## WORK TO BE COMPLETED
Copies of all lines that contain "Shrinkage" are needed; take them from the data below.

(Source records)
......
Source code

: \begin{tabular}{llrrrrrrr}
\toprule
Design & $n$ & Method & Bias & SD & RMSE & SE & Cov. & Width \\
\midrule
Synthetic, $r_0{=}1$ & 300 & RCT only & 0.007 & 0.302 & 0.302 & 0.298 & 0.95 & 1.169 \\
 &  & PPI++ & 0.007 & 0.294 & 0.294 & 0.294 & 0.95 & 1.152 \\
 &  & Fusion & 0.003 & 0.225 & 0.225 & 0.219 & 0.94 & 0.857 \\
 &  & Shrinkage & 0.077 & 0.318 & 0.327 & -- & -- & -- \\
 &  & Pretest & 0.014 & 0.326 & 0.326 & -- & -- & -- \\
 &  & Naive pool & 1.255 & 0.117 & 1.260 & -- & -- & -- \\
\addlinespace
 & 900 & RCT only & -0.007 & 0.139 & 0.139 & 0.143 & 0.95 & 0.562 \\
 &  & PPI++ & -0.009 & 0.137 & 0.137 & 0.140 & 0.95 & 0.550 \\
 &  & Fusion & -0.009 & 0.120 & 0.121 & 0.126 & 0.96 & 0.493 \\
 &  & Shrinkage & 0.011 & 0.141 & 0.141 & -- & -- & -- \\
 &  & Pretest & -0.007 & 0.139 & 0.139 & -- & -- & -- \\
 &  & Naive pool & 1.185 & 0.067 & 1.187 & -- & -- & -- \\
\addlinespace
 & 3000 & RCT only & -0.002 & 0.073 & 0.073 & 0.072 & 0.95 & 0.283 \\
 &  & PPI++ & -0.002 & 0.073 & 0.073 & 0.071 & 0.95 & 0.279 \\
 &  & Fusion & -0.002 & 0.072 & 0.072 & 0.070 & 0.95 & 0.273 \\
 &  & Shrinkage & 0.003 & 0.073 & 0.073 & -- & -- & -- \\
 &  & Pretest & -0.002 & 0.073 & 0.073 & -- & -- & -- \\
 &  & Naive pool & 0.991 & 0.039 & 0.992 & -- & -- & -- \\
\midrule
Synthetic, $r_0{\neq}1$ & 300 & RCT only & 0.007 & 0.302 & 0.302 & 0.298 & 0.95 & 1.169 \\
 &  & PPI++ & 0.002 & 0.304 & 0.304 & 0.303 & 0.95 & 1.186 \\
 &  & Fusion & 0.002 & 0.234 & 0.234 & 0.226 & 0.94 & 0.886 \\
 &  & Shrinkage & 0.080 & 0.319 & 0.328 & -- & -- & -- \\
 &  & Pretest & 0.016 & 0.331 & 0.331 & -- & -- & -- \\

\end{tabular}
......
## EXERCISE RESULT
 &  & Shrinkage & 0.077 & 0.318 & 0.327 & -- & -- & -- \\
 &  & Shrinkage & 0.011 & 0.141 & 0.141 & -- & -- & -- \\
 &  & Shrinkage & 0.003 & 0.073 & 0.073 & -- & -- & -- \\
 &  & Shrinkage & 0.080 & 0.319 & 0.328 & -- & -- & -- \\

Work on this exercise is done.